今作は、ヒロインの三峰が抱える問題が中心になっていきます。
三峰は誰からも好かれ、何でもできる優等生でした。しかし、その優等生を保つためには必死な努力があり、それを続けなければ周りの人たちに嫌われてしまうという恐怖がありました。
今、自分が好かれているのは優等生である自分。それを保つため自分を追い込む三峰。しかし、その好かれている自分は、本当の自分なのか?
三峰の張りつめた糸がぷつりと切れてしまい、自殺しようとします。
そこに現れた明るく、少し規則にルーズで優しい男子、A君が表面上おちゃらけながらありのままの三峰を受け入れ、死なせないように必死で関わってきます。
死なせないようにと関わるうちに三峰に恋愛感情が芽生えたA君。そして、そんなA君を「嫌われたくない」周りの人物とは違い、「一緒に生きていきたい」特別な人物に感じた三峰。

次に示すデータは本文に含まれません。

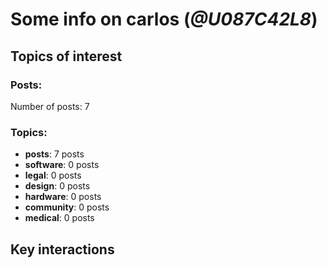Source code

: # Some info on carlos (_@U087C42L8_)


## Topics of interest

### Posts: 

Number of posts: 7

### Topics:

* __posts__: 7 posts
* __software__: 0 posts
* __legal__: 0 posts
* __design__: 0 posts
* __hardware__: 0 posts
* __community__: 0 posts
* __medical__: 0 posts

## Key interactions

文字通り生死が関わっている状況もあり、恋愛物語に必須な相手を好きになる理由に対して説得力がありました。
「ずっと私専用の空気清浄機やらないと許さないんだからね」というセリフにも重みがありましたね。
一方、三峰の抱えている問題もそれの解決方法(人物)も序盤である程度分かったこともあり、物語の展開は割と予測できたので、特に驚きのある展開は無かったこと。
あと、二人の内面をどちらも描写し、しかもその内容が割と明確に書かれており、キャラの心情を考察する余地があまり無かったこと。
上記から、綺麗な話ではあったけどあまり入り込めなかったなという印象もありました。
特別なイベントが無くても、張り詰めた糸が切れて「逃げたくなる」心情を綺麗に分かりやすく書いてあった今作。
そんなヒロインを主人公が救う展開に説得力があり、最初から最後まで綺麗な物語でした。
1巻で綺麗に終わったので、続編は無いかな?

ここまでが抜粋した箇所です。